(Stored data)
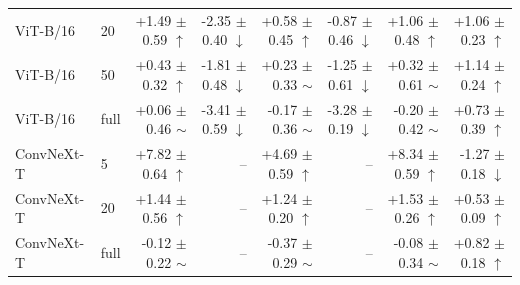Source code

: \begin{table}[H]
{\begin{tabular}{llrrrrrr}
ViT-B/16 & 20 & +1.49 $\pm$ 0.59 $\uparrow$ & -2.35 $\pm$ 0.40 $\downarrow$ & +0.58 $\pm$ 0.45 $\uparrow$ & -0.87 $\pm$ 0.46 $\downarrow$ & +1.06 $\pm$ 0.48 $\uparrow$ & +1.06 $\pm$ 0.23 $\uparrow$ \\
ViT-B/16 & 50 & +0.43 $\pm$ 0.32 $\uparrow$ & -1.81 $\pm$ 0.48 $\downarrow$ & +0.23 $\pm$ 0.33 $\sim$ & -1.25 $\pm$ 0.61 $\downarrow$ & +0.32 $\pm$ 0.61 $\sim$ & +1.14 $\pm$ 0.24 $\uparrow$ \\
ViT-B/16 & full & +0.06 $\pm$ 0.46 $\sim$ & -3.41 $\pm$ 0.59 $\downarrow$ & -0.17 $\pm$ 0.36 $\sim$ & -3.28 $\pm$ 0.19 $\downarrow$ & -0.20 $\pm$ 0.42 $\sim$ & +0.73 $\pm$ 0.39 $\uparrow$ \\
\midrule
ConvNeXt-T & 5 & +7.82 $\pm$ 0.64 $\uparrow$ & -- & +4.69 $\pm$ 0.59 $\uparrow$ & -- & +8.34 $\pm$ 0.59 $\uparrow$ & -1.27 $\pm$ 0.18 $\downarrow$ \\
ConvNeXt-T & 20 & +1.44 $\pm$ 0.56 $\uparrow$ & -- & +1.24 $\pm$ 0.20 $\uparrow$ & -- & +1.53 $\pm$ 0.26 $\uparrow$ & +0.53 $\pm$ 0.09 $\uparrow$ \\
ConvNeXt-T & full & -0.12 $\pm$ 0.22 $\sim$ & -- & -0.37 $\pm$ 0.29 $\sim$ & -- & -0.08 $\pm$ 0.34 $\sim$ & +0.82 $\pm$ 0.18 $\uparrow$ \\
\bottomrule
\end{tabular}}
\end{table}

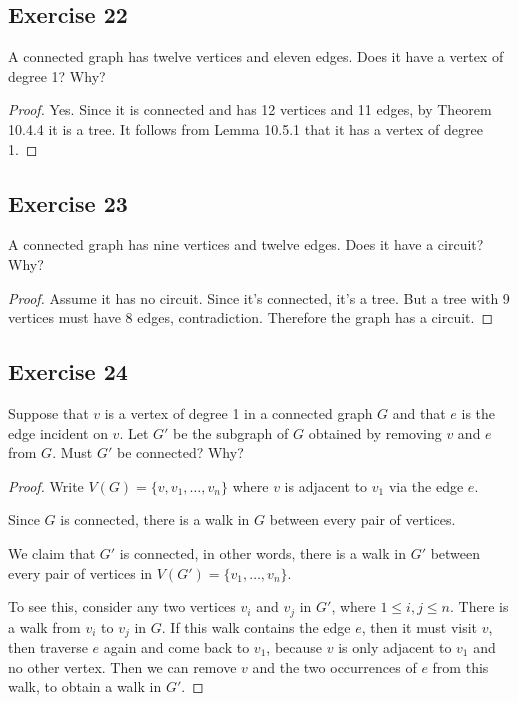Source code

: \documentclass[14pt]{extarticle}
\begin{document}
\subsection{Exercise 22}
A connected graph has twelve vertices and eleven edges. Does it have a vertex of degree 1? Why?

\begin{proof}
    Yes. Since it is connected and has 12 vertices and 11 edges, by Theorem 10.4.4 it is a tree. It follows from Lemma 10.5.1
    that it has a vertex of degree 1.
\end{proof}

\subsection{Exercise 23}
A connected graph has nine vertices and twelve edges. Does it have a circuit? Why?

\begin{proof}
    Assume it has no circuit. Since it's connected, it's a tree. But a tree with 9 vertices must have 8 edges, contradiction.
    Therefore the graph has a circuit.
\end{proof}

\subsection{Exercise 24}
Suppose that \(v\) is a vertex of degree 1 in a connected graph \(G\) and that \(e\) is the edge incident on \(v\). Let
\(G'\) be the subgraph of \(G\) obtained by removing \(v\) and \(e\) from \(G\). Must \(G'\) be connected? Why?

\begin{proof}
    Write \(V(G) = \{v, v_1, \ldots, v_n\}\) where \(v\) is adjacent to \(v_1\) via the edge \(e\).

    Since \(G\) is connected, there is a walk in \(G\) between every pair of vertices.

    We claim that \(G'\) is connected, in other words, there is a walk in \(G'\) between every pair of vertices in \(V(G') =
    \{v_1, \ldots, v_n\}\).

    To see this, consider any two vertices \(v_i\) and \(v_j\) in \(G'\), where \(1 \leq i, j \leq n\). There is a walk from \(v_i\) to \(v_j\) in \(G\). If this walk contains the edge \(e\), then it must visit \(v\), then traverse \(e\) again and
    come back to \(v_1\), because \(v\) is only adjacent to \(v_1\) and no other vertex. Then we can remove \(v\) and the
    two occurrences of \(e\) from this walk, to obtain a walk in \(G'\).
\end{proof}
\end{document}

---

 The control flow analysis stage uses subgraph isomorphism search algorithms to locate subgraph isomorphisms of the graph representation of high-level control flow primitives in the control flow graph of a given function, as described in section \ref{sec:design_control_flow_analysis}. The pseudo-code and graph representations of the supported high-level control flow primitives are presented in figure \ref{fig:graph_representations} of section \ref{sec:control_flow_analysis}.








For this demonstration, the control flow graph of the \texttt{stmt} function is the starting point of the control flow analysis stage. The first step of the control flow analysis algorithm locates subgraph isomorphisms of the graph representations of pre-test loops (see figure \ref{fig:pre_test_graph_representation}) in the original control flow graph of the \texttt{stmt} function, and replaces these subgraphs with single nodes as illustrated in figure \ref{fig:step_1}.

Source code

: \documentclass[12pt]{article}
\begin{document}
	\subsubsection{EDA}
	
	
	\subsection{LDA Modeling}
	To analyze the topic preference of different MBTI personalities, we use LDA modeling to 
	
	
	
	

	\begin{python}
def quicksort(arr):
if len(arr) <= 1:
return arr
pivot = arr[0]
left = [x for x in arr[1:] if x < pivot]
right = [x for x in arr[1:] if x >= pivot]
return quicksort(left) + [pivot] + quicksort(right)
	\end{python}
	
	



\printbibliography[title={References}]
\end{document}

§ GOAL OF THE EXERCISE: Reproduce, character for character, only the lines of the preceding data that start at the line with "A connected graph has twelve" and end at the line with "To see this, consider", both included.

§ REPLY:
A connected graph has twelve vertices and eleven edges. Does it have a vertex of degree 1? Why?

\begin{proof}
    Yes. Since it is connected and has 12 vertices and 11 edges, by Theorem 10.4.4 it is a tree. It follows from Lemma 10.5.1
    that it has a vertex of degree 1.
\end{proof}

\subsection{Exercise 23}
A connected graph has nine vertices and twelve edges. Does it have a circuit? Why?

\begin{proof}
    Assume it has no circuit. Since it's connected, it's a tree. But a tree with 9 vertices must have 8 edges, contradiction.
    Therefore the graph has a circuit.
\end{proof}

\subsection{Exercise 24}
Suppose that \(v\) is a vertex of degree 1 in a connected graph \(G\) and that \(e\) is the edge incident on \(v\). Let
\(G'\) be the subgraph of \(G\) obtained by removing \(v\) and \(e\) from \(G\). Must \(G'\) be connected? Why?

\begin{proof}
    Write \(V(G) = \{v, v_1, \ldots, v_n\}\) where \(v\) is adjacent to \(v_1\) via the edge \(e\).

    Since \(G\) is connected, there is a walk in \(G\) between every pair of vertices.

    We claim that \(G'\) is connected, in other words, there is a walk in \(G'\) between every pair of vertices in \(V(G') =
    \{v_1, \ldots, v_n\}\).

    To see this, consider any two vertices \(v_i\) and \(v_j\) in \(G'\), where \(1 \leq i, j \leq n\). There is a walk from \(v_i\) to \(v_j\) in \(G\). If this walk contains the edge \(e\), then it must visit \(v\), then traverse \(e\) again and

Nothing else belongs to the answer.